- Born: Germany

Academic background
- Alma mater: London Business School University of Trier

Academic work
- Institutions: University of Michigan Stanford University Graduate School of Business

= Stefan Nagel =

German-American financial economist

Stefan Nagel is a German-American financial economist and the Fama Family Distinguished Service Professor of Finance at the University of Chicago Booth School of Business. His research focuses on asset pricing, investor behavior, and the formation of investor expectations.

==Biography==
Prior to joining the University of Chicago faculty in 2017, he taught at the Stanford Graduate School of Business and the University of Michigan Ross School of Business.
He served as editor of The Journal of Finance from 2016-2022, and was an editor at The Review of Financial Studies from 2014-2015.

Professor Nagel is a research associate at the National Bureau of Economic Research (Cambridge, MA) and a research fellow at the Centre for Economic Policy Research (London, UK).
In 2024, he was named as an independent director of Dimensional Fund Advisors's U.S. Mutual Funds and ETFs.

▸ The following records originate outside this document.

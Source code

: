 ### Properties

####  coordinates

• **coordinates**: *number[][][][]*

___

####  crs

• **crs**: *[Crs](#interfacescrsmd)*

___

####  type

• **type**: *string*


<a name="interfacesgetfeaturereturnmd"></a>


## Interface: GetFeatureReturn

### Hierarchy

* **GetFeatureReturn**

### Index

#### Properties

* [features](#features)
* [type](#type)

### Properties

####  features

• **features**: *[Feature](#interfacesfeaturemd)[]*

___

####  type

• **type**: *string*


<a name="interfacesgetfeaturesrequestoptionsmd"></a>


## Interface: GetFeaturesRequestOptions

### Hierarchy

He completed his Diplom in Business Economics at the University of Trier, and earned his PhD at London Business School.

==Works==
Nagel has authored over 50 academic articles and is the author of Machine Learning in Asset Pricing, published by Princeton University Press in 2021.
In 2004 he won the Smith Breeden best paper prize (Journal of Finance) for his article "Hedge Funds and the Technology Bubble".
He won the Fama/DFA best paper prize (Journal of Financial Economics) as a co-author twice, in 2006 for the article "The Conditional CAPM Does Not Explain Asset Pricing Anomalies" and in 2020 for the article "Shrinking the cross section".